Problem details - Please return every line below that contains the string "emph".

Data shown -
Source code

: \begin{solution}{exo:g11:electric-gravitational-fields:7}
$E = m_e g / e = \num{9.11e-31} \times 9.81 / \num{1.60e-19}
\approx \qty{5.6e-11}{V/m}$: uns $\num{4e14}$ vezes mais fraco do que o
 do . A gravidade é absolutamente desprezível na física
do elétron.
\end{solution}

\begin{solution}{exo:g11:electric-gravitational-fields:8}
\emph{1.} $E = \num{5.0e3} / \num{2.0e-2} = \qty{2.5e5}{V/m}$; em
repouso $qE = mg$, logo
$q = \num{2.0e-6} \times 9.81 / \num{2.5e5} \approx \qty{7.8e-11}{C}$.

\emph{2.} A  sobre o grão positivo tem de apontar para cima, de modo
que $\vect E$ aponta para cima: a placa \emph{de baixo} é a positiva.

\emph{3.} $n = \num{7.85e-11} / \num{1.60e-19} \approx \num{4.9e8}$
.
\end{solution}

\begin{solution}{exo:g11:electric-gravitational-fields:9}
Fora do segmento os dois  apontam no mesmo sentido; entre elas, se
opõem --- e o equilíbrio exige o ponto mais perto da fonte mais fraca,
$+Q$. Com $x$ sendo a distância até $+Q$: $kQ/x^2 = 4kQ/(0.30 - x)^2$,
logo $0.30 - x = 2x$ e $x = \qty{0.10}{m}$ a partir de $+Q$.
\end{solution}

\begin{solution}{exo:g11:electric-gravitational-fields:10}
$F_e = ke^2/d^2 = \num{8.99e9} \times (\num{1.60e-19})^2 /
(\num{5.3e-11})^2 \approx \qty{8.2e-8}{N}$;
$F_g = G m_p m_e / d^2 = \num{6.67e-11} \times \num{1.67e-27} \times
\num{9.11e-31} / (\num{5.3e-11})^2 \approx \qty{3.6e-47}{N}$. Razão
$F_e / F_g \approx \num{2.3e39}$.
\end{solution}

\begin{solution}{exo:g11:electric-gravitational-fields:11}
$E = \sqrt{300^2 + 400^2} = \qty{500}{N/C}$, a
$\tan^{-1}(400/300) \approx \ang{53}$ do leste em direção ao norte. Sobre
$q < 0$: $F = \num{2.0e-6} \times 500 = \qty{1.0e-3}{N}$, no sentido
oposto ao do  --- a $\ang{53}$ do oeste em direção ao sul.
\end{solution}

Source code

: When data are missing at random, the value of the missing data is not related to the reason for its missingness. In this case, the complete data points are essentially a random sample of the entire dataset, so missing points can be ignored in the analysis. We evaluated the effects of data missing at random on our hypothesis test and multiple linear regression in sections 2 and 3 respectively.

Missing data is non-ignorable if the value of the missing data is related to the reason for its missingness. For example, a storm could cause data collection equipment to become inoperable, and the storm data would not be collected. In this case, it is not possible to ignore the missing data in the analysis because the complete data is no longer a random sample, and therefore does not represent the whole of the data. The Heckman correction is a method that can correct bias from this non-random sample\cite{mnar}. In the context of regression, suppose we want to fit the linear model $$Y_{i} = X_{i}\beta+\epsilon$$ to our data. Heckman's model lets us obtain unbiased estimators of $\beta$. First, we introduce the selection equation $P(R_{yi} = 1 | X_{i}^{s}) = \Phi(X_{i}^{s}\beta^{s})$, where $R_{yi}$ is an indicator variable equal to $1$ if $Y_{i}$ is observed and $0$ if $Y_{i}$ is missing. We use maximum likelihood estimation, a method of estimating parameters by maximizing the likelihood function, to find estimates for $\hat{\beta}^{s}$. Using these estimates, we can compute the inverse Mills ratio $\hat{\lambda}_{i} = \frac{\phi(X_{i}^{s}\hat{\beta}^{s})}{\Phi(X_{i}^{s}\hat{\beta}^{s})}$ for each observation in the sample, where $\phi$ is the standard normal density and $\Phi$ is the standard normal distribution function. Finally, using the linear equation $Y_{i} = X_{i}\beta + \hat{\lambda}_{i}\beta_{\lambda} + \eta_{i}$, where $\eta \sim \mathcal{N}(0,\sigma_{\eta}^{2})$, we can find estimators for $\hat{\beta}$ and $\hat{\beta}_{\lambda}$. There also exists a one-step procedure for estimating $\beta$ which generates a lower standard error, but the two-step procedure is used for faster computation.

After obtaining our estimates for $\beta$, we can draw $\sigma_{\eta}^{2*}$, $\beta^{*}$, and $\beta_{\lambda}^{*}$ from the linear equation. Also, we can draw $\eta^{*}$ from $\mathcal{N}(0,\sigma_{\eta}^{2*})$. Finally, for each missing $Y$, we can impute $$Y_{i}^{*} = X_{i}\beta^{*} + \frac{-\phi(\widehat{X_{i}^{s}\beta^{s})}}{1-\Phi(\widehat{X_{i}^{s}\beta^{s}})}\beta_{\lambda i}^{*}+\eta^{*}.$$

Answer space -
\emph{1.} $E = \num{5.0e3} / \num{2.0e-2} = \qty{2.5e5}{V/m}$; em
\emph{2.} A  sobre o grão positivo tem de apontar para cima, de modo
que $\vect E$ aponta para cima: a placa \emph{de baixo} é a positiva.
\emph{3.} $n = \num{7.85e-11} / \num{1.60e-19} \approx \num{4.9e8}$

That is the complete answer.